§ **Exercise prompt**
Your output should be the lines of the data that follow, reproduced exactly from the first through the line bearing "كما يعلم العديد".

(Saved data entries)
--- START ---

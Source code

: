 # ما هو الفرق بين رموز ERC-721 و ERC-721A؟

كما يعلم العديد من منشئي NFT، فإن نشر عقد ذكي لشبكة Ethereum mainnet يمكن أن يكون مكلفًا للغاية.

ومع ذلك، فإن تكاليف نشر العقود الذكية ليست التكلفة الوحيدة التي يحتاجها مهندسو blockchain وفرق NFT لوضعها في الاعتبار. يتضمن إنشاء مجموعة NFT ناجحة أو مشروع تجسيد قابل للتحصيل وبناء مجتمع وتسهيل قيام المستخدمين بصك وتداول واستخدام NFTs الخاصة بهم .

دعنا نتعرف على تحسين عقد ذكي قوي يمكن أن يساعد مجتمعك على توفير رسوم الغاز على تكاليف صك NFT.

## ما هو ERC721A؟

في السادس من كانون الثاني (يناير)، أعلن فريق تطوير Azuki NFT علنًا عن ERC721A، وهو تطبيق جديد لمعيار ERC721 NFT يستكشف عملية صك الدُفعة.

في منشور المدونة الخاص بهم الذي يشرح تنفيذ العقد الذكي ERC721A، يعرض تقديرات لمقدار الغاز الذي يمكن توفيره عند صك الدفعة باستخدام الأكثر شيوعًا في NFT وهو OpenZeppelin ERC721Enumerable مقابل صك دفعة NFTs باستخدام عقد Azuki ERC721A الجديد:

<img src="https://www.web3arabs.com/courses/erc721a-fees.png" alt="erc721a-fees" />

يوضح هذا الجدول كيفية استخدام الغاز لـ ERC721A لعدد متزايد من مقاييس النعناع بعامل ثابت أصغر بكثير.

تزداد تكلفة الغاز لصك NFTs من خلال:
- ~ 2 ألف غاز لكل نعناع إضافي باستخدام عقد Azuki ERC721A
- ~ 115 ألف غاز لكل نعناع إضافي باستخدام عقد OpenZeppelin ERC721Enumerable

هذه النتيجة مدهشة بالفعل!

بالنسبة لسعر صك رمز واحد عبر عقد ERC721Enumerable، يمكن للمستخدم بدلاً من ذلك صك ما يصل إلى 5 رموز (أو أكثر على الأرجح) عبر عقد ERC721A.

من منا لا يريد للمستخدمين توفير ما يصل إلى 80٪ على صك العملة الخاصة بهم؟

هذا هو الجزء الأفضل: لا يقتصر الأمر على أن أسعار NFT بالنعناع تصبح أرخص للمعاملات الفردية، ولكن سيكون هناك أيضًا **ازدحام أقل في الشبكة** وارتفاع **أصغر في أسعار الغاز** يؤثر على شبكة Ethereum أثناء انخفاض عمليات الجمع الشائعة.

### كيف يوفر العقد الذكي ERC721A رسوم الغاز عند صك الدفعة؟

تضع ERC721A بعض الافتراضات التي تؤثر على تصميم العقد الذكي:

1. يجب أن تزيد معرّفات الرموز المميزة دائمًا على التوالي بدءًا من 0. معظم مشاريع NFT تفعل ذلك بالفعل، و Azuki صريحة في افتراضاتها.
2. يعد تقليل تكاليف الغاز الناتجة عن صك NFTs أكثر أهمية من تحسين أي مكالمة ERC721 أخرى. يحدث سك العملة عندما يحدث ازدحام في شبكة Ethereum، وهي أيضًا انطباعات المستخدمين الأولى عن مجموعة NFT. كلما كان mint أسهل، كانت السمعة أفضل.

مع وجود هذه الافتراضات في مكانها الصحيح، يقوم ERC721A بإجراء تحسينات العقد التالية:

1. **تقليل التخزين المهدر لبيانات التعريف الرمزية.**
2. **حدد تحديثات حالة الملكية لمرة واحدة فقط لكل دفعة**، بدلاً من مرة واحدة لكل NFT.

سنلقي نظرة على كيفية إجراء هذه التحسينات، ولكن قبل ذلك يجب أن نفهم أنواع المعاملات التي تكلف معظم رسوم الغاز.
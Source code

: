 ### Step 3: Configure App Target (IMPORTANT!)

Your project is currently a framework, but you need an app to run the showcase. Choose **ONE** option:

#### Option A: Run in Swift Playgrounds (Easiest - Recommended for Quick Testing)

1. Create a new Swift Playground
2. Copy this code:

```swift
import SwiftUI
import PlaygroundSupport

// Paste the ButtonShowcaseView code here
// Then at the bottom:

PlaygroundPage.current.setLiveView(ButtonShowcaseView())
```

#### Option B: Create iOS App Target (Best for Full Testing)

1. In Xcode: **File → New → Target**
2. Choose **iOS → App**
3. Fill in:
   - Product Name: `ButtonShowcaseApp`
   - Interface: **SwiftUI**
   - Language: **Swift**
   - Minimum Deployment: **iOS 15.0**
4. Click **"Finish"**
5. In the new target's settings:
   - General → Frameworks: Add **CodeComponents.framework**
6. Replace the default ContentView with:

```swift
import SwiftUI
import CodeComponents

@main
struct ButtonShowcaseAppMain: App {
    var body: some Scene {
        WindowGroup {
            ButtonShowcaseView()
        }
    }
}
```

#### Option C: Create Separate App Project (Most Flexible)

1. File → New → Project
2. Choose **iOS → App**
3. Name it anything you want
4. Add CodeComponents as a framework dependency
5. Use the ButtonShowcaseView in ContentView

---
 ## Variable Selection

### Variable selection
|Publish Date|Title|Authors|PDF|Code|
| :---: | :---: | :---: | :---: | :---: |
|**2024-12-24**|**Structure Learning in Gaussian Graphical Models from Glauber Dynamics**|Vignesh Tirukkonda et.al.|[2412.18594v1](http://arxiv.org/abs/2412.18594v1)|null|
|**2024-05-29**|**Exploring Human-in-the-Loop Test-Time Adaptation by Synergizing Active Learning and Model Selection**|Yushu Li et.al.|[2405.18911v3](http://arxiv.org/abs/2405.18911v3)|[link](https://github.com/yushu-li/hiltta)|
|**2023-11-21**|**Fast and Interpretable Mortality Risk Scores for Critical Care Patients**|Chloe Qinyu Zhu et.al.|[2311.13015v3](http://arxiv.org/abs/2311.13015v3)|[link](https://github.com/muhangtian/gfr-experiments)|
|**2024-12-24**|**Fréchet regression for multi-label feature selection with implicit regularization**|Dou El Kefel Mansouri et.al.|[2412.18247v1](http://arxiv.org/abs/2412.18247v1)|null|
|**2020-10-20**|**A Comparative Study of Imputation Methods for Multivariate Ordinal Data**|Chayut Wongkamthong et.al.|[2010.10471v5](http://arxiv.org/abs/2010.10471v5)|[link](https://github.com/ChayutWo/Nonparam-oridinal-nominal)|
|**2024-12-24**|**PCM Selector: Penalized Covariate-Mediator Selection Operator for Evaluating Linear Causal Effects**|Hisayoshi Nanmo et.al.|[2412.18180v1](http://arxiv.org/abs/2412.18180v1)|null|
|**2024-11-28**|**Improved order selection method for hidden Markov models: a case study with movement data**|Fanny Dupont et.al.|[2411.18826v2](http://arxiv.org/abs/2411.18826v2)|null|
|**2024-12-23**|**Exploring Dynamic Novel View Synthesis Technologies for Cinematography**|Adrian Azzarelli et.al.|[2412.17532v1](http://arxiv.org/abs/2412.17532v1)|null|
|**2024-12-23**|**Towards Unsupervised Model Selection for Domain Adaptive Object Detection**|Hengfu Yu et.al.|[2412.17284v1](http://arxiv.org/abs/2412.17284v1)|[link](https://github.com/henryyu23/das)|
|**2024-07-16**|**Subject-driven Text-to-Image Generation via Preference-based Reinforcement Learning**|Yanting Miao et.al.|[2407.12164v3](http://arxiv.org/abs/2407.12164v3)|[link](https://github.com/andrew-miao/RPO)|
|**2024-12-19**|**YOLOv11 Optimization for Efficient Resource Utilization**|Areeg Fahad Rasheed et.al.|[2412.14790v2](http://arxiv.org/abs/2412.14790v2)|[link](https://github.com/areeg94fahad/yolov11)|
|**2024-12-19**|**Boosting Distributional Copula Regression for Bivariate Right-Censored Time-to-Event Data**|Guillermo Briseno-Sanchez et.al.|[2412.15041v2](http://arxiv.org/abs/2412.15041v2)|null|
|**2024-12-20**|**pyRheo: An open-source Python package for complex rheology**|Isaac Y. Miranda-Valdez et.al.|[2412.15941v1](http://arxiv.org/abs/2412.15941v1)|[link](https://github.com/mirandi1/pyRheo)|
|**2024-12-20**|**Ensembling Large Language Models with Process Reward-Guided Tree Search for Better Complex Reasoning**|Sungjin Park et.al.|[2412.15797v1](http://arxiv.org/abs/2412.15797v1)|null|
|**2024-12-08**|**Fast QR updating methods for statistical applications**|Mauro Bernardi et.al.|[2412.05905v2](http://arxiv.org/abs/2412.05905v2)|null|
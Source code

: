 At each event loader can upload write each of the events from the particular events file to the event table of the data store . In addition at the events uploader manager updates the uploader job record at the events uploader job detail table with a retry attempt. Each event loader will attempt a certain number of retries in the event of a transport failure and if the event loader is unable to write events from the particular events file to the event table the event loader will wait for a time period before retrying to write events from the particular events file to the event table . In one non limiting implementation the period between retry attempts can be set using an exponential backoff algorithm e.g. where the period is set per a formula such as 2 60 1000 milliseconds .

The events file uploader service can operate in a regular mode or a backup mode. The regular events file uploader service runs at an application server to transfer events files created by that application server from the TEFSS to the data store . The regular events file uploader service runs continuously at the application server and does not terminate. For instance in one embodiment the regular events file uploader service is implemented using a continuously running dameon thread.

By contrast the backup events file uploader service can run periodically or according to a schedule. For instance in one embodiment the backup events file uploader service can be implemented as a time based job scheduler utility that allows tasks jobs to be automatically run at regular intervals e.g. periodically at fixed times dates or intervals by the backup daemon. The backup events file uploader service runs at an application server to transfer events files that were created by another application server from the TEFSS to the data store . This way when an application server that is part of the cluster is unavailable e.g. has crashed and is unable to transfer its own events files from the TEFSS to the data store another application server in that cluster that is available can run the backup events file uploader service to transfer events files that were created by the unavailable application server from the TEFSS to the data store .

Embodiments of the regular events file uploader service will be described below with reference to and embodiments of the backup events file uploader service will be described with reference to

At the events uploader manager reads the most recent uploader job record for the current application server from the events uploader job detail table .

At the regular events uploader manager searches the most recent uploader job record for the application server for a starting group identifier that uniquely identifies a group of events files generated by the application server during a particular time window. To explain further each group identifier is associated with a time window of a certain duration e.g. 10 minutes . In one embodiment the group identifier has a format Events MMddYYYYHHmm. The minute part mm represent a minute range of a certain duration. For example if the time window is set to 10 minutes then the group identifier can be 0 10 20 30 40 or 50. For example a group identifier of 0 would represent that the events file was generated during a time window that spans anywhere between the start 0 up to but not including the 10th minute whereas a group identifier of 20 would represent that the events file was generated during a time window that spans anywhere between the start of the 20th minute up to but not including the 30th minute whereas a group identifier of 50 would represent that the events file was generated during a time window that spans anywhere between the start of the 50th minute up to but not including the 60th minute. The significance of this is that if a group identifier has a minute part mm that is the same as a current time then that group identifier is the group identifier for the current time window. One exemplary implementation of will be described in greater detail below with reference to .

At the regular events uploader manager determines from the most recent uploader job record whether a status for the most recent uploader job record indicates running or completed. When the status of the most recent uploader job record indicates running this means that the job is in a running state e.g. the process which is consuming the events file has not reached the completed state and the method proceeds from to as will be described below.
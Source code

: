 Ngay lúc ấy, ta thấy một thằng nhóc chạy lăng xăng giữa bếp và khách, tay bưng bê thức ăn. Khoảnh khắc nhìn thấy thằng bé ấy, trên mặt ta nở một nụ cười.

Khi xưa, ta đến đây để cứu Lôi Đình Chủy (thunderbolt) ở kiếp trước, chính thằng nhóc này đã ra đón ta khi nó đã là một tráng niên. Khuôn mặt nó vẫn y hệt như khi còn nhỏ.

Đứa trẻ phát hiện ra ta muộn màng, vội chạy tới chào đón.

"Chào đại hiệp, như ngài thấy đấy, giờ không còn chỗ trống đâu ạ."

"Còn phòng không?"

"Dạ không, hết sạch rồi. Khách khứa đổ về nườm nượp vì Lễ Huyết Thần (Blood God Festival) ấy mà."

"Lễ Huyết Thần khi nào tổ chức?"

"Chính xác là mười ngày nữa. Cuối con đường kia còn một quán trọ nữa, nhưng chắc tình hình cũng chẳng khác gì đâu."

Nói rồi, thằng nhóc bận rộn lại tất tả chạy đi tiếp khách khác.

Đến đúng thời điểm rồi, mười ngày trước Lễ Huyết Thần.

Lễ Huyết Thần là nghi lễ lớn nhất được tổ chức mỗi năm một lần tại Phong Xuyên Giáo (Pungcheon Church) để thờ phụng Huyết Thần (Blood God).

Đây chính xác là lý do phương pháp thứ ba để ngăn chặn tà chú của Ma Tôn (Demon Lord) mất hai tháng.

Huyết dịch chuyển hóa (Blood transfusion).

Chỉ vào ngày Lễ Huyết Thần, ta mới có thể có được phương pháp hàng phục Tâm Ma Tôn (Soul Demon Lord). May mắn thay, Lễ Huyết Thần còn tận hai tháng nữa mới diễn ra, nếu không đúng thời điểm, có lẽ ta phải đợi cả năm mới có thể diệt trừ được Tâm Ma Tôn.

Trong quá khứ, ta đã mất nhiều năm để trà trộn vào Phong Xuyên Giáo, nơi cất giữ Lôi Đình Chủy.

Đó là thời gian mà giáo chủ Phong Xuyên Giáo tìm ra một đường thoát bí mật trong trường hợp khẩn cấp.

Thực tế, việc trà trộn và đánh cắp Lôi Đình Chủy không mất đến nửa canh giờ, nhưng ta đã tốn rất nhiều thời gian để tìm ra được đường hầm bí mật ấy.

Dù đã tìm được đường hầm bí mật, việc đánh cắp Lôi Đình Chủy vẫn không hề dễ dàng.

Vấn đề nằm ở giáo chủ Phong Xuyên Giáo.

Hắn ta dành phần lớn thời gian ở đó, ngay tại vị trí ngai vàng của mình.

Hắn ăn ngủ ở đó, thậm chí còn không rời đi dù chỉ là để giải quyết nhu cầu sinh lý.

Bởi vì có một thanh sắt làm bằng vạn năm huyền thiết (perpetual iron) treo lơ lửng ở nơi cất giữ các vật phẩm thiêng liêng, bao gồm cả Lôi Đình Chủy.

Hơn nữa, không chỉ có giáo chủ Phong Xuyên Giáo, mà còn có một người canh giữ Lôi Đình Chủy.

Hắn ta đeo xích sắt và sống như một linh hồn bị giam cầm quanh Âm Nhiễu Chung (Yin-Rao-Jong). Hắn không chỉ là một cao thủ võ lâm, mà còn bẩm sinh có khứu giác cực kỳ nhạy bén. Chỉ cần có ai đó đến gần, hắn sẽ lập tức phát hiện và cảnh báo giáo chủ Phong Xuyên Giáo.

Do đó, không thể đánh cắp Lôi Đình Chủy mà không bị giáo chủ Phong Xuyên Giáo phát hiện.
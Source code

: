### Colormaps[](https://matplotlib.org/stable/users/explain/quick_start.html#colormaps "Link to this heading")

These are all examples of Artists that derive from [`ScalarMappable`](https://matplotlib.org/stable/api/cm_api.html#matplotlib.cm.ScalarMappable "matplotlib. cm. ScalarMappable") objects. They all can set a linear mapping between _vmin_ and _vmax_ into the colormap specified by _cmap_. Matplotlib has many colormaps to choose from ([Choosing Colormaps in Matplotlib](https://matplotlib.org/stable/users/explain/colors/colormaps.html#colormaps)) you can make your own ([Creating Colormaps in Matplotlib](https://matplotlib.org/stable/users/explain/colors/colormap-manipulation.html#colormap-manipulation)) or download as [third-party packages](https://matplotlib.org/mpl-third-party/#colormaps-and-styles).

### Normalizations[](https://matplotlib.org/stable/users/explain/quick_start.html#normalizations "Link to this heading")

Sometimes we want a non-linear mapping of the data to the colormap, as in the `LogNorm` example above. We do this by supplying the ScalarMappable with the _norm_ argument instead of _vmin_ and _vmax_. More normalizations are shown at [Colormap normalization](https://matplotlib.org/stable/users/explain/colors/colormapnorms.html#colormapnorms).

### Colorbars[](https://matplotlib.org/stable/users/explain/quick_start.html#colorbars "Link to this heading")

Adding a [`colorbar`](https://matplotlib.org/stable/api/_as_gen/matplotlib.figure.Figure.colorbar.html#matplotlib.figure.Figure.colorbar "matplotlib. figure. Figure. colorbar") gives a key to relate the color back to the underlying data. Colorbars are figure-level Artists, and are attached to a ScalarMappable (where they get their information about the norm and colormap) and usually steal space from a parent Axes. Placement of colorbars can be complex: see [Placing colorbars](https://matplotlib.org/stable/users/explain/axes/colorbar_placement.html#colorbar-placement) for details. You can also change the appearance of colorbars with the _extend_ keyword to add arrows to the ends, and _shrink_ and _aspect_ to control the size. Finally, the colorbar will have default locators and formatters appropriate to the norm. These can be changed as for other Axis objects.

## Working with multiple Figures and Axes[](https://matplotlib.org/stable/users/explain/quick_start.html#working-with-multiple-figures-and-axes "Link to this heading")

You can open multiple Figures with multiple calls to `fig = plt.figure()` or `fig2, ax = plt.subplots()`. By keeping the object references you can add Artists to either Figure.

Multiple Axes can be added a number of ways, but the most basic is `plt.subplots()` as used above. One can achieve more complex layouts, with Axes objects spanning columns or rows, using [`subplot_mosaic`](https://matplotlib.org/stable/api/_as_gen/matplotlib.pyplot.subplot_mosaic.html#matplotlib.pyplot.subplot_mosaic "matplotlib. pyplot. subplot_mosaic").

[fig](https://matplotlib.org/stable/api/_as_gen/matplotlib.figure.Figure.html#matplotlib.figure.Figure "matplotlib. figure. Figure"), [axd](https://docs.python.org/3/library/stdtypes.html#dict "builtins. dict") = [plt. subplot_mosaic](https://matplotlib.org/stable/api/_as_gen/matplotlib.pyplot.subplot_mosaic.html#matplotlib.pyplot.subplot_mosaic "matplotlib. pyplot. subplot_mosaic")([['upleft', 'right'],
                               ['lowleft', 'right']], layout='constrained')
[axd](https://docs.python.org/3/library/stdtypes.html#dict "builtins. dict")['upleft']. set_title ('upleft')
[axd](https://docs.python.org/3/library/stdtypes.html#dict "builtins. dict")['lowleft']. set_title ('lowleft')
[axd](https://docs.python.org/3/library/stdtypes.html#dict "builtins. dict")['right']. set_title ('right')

--- END ---

§ **Task answer**
Source code

: # ما هو الفرق بين رموز ERC-721 و ERC-721A؟

كما يعلم العديد من منشئي NFT، فإن نشر عقد ذكي لشبكة Ethereum mainnet يمكن أن يكون مكلفًا للغاية.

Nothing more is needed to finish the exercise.